Was the Election of 1800 a Revolution?

Two scholars debate this question.

Written by: (Claim A) Jeremy D. Bailey, University of Houston; (Claim B) Todd Estes, Oakland University

Suggested Sequencing


Issue on the Table

Did Thomas Jefferson’s victory in the presidential election of 1800 fundamentally transform American politics or did it merely indicate a transfer of power to an opposition party?

Instructions

Read the two arguments in response to the question, paying close attention to the supporting evidence and reasoning used for each. Then, complete the comparison questions that follow. Note that the arguments in this essay are not the personal views of the scholars but are illustrative of larger historical debates.


Claim A

Over a decade after retiring from the presidency, Thomas Jefferson described his own election as the “revolution of 1800.” This revolution, he wrote, was “as real a revolution in the principles of our government as that of 1776 was in its form.” Jefferson immediately brought about changes in the presidency and the government. He cut the military and reduced spending, cut the federal debt, and rolled back some of the formalities of the office, for example, by having diplomats choose their own seats at formal state functions. He believed he ended the centralization policies of the Federalists that were pushing the nation toward monarchy and despotism.

Seventy years later, however, the historian Henry Adams challenged Jefferson’s claim that 1800 was a revolution, pointing to Jefferson’s seeming embrace of stronger executive power while president, particularly in the Louisiana Purchase, the removal of Federalist executive branch officials, and the Embargo Act of 1807. As Henry Adams put it, Jefferson had violated his own understanding of the essential character of the two parties: “If the Federalist differed from the Republican only in the shade more or less of any power to be given the Executive,—it was hard to see how any President could be more Federalist than Jefferson himself.” Adams’s statement has dominated accounts of Jefferson’s presidency published in the last century.

Adams was too quick, however, in his assessment that Jefferson did not live up to his own principles, and, as a result, he missed what was, indeed, revolutionary about Jefferson’s victory in 1800. Consider the Louisiana Purchase. Although it is true that Jefferson deviated from his principle of strict construction to purchase and incorporate the vast Louisiana Territory, it also true that Jefferson recognized that he had violated his own principle, explaining that he had authorized “an act beyond the Constitution.” In my view, what is so surprising about Jefferson’s treatment of Louisiana is not that he did it but rather that he never attempted to defend the purchase with a broad reading of the Constitution.
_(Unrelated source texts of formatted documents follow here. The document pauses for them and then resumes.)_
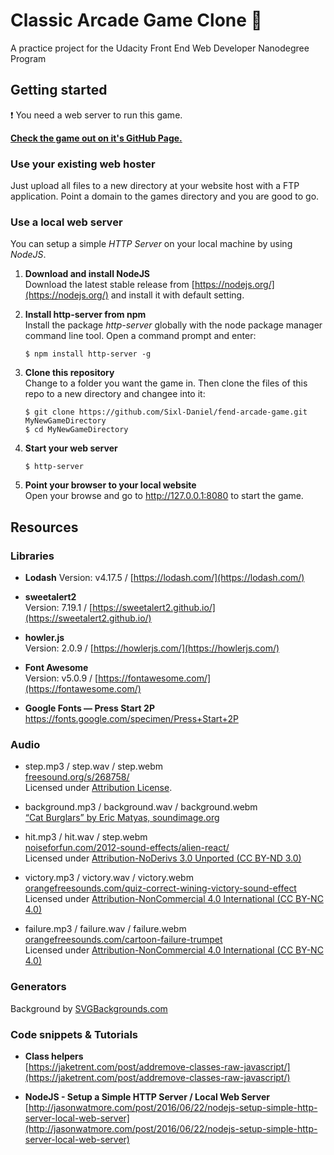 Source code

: # Classic Arcade Game Clone :space_invader:

A practice project for the Udacity Front End Web Developer Nanodegree Program

## Getting started

:exclamation: You need a web server to run this game. 

[**Check the game out on it's GitHub Page.**](https://sixl-daniel.github.io/fend-arcade-game/)
### Use your existing web hoster
 Just upload all files to a new directory at your website host with a FTP application. Point a domain to the games directory and you are good to go.

### Use a local web server 
You can setup a simple *HTTP Server* on your local machine by using *NodeJS*.

1. **Download and install NodeJS**  
Download the latest stable release from [https://nodejs.org/](https://nodejs.org/) and install it with default setting.

2. **Install http-server from npm**  
Install the package *http-server* globally with the node package manager command line tool. Open a command prompt and enter:
    ```
    $ npm install http-server -g
    ```
3. **Clone this repository**  
Change to a folder you want the game in. Then clone the files of this repo to a new directory and changee into it:
    ```
    $ git clone https://github.com/Sixl-Daniel/fend-arcade-game.git MyNewGameDirectory
    $ cd MyNewGameDirectory
    ```
3. **Start your web server**
    ```
    $ http-server
    ```
5. **Point your browser to your local website**  
Open your browse and go to http://127.0.0.1:8080 to start the game.  
## Resources

### Libraries

- **Lodash**
Version: v4.17.5 / [https://lodash.com/](https://lodash.com/)

- **sweetalert2**  
Version: 7.19.1 / [https://sweetalert2.github.io/](https://sweetalert2.github.io/)

- **howler.js**  
Version: 2.0.9 / [https://howlerjs.com/](https://howlerjs.com/)

- **Font Awesome**  
Version: v5.0.9 / [https://fontawesome.com/](https://fontawesome.com/)

- **Google Fonts — Press Start 2P**  
https://fonts.google.com/specimen/Press+Start+2P
### Audio

- step.mp3 / step.wav / step.webm  
[freesound.org/s/268758/](https://freesound.org/s/268758/)  
Licensed under [Attribution License](https://creativecommons.org/licenses/by/3.0/).

- background.mp3 / background.wav / background.webm  
[“Cat Burglars” by Eric Matyas, soundimage.org](http://soundimage.org/)

- hit.mp3 / hit.wav / step.webm  
[noiseforfun.com/2012-sound-effects/alien-react/](http://www.noiseforfun.com/2012-sound-effects/alien-react/)  
Licensed under [Attribution-NoDerivs 3.0 Unported (CC BY-ND 3.0)](https://creativecommons.org/licenses/by-nc/4.0/)

- victory.mp3 / victory.wav / victory.webm  
[orangefreesounds.com/quiz-correct-wining-victory-sound-effect](http://www.orangefreesounds.com/quiz-correct-wining-victory-sound-effect/)  
Licensed under [Attribution-NonCommercial 4.0 International (CC BY-NC 4.0)](https://creativecommons.org/licenses/by-nc/4.0/)

- failure.mp3 / failure.wav / failure.webm  
[orangefreesounds.com/cartoon-failure-trumpet](http://www.orangefreesounds.com/cartoon-failure-trumpet/)  
Licensed under [Attribution-NonCommercial 4.0 International (CC BY-NC 4.0)](https://creativecommons.org/licenses/by-nc/4.0/)

### Generators

Background by [SVGBackgrounds.com](https://www.svgbackgrounds.com/)

### Code snippets & Tutorials

- **Class helpers**  
[https://jaketrent.com/post/addremove-classes-raw-javascript/](https://jaketrent.com/post/addremove-classes-raw-javascript/)

- **NodeJS - Setup a Simple HTTP Server / Local Web Server**  
[http://jasonwatmore.com/post/2016/06/22/nodejs-setup-simple-http-server-local-web-server](http://jasonwatmore.com/post/2016/06/22/nodejs-setup-simple-http-server-local-web-server) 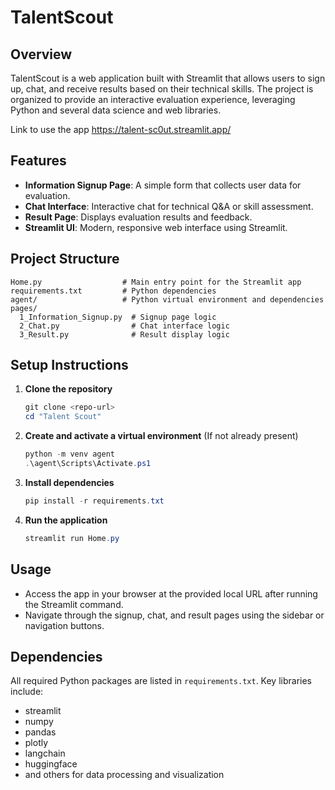 # TalentScout

## Overview

TalentScout is a web application built with Streamlit that allows users to sign up, chat, and receive results based on their technical skills. The project is organized to provide an interactive evaluation experience, leveraging Python and several data science and web libraries.

Link to use the app https://talent-sc0ut.streamlit.app/

## Features

- **Information Signup Page**: A simple form that collects user data for evaluation.
- **Chat Interface**: Interactive chat for technical Q&A or skill assessment.
- **Result Page**: Displays evaluation results and feedback.
- **Streamlit UI**: Modern, responsive web interface using Streamlit.

## Project Structure

```
Home.py                  # Main entry point for the Streamlit app
requirements.txt         # Python dependencies
agent/                   # Python virtual environment and dependencies
pages/
  1_Information_Signup.py  # Signup page logic
  2_Chat.py                # Chat interface logic
  3_Result.py              # Result display logic
```

## Setup Instructions

1. **Clone the repository**
   ```powershell
   git clone <repo-url>
   cd "Talent Scout"
   ```
2. **Create and activate a virtual environment**
   (If not already present)
   ```powershell
   python -m venv agent
   .\agent\Scripts\Activate.ps1
   ```
3. **Install dependencies**
   ```powershell
   pip install -r requirements.txt
   ```
4. **Run the application**
   ```powershell
   streamlit run Home.py
   ```

## Usage

- Access the app in your browser at the provided local URL after running the Streamlit command.
- Navigate through the signup, chat, and result pages using the sidebar or navigation buttons.

## Dependencies

All required Python packages are listed in `requirements.txt`. Key libraries include:
- streamlit
- numpy
- pandas
- plotly
- langchain
- huggingface
- and others for data processing and visualization

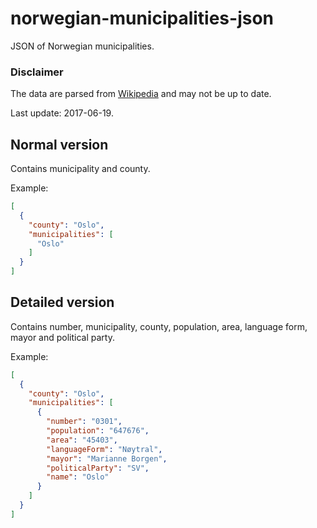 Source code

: # norwegian-municipalities-json
JSON of Norwegian municipalities.

### Disclaimer

The data are parsed from [Wikipedia](https://no.wikipedia.org/wiki/Norges_kommuner) and may not be up to date.

Last update: 2017-06-19.

## Normal version
Contains municipality and county.

Example:
```json
[
  {
    "county": "Oslo",
    "municipalities": [
      "Oslo"
    ]
  }
]
```

## Detailed version
Contains number, municipality, county, population, area, language form, mayor and political party.

Example:
```json
[
  {
    "county": "Oslo",
    "municipalities": [
      {
        "number": "0301",
        "population": "647676",
        "area": "45403",
        "languageForm": "Nøytral",
        "mayor": "Marianne Borgen",
        "politicalParty": "SV",
        "name": "Oslo"
      }
    ]
  }
]
```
These readings were made available to him, and, had a Federalist been president, they almost certainly would have been used to justify the decision. Instead, Jefferson initially sought an amendment to the Constitution. It was only when he perceived he was unlikely to get the amendment without jeopardizing the deal that he chose silence over broad construction. The point, then, is not whether Jefferson lived up to his principle of strict construction all the time. Rather, the point is that Jefferson elevated strict construction into a principle that would become part of his decision-making process. Jefferson’s view of the Constitution endured in the ideas of the Democratic Party through the Civil War, if not much longer.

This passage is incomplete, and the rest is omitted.